THE RECORDS —
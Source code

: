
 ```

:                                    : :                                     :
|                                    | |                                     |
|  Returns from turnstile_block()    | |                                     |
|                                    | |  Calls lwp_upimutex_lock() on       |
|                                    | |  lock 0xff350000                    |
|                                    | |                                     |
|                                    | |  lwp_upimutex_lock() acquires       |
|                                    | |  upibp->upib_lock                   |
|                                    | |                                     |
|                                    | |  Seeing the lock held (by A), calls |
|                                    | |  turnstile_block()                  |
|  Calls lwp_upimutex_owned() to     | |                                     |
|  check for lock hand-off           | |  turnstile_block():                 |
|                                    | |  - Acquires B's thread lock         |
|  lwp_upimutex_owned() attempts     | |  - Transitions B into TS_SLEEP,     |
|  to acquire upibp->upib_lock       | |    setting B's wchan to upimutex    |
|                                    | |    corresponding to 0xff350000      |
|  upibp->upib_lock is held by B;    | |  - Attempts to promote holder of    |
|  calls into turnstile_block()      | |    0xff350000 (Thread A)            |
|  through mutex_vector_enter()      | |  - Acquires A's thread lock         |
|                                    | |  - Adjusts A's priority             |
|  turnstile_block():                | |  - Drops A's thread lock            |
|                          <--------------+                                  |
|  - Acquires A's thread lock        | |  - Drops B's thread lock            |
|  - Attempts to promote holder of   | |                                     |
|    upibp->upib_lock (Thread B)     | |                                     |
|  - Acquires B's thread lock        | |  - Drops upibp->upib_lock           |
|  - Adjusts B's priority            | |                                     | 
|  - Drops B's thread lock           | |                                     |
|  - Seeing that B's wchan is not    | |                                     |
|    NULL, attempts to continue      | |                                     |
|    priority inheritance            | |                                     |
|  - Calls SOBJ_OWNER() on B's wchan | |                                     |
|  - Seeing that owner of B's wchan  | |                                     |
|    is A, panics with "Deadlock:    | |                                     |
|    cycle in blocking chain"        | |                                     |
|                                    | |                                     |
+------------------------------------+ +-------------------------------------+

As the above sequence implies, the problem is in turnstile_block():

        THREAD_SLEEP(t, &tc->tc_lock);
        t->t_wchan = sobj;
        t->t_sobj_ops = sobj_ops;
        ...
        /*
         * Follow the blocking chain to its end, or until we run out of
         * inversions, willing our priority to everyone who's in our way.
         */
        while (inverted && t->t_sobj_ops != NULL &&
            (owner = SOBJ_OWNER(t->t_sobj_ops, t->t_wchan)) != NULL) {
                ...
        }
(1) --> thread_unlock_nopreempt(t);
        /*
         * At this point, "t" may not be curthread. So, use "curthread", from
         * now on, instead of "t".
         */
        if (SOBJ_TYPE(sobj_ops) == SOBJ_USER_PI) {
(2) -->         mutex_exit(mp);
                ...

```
---
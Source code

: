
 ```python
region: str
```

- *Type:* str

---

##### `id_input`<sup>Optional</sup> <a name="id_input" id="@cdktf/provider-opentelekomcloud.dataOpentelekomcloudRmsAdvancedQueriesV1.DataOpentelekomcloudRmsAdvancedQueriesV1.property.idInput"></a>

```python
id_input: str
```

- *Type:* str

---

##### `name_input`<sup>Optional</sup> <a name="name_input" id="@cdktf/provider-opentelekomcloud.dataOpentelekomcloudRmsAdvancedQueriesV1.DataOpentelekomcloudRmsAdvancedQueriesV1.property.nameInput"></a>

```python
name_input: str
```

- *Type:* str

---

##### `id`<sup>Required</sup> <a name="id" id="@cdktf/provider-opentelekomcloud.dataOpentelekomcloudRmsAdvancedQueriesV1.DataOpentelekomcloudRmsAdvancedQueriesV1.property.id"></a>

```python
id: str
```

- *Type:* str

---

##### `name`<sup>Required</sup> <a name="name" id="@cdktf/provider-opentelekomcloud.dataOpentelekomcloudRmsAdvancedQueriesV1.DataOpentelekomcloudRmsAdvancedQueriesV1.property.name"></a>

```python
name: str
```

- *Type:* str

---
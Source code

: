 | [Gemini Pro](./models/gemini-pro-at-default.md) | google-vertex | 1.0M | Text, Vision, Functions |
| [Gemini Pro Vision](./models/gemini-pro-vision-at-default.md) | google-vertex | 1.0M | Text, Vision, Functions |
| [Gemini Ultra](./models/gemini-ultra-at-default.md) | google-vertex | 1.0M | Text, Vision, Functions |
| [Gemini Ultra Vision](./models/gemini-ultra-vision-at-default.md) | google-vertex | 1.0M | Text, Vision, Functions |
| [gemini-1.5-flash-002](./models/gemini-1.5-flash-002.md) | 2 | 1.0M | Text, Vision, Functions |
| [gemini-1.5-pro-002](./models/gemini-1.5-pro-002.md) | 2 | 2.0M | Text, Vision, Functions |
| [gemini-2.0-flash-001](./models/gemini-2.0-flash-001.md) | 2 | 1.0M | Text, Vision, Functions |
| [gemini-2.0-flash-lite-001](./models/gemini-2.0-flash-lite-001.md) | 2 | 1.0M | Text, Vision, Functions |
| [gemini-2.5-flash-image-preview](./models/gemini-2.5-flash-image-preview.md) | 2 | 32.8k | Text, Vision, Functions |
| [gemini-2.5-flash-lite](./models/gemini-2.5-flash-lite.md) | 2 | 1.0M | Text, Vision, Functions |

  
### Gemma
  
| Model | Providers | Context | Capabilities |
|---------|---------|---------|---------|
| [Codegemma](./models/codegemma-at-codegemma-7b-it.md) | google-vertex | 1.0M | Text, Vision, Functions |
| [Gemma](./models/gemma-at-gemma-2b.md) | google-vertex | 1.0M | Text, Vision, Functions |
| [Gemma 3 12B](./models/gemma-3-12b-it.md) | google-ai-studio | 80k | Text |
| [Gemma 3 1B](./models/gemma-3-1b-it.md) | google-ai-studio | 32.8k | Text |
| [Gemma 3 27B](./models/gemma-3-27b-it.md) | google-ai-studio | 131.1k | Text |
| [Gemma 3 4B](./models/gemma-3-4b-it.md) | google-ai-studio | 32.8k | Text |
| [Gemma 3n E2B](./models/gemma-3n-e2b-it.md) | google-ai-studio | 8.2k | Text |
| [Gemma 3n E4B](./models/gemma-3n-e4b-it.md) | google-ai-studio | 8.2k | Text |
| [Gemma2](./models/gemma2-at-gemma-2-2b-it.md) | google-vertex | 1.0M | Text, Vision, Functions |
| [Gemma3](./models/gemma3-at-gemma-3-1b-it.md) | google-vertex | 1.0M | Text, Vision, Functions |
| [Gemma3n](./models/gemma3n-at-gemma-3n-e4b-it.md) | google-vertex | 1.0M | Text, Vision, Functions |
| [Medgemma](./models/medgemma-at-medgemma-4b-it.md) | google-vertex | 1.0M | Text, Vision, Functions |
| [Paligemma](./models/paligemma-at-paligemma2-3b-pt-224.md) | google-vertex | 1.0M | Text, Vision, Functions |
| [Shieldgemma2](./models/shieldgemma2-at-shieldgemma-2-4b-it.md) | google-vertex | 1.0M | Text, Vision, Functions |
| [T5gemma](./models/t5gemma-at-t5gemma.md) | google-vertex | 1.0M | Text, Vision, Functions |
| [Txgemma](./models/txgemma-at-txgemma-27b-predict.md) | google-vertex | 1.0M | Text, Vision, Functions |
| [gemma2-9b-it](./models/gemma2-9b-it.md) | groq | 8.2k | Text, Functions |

WHAT YOU WILL DO — Among the entries, find each line that includes the string "promote" and copy it.

REPLY —
|  upibp->upib_lock is held by B;    | |  - Attempts to promote holder of    |
|  - Attempts to promote holder of   | |                                     |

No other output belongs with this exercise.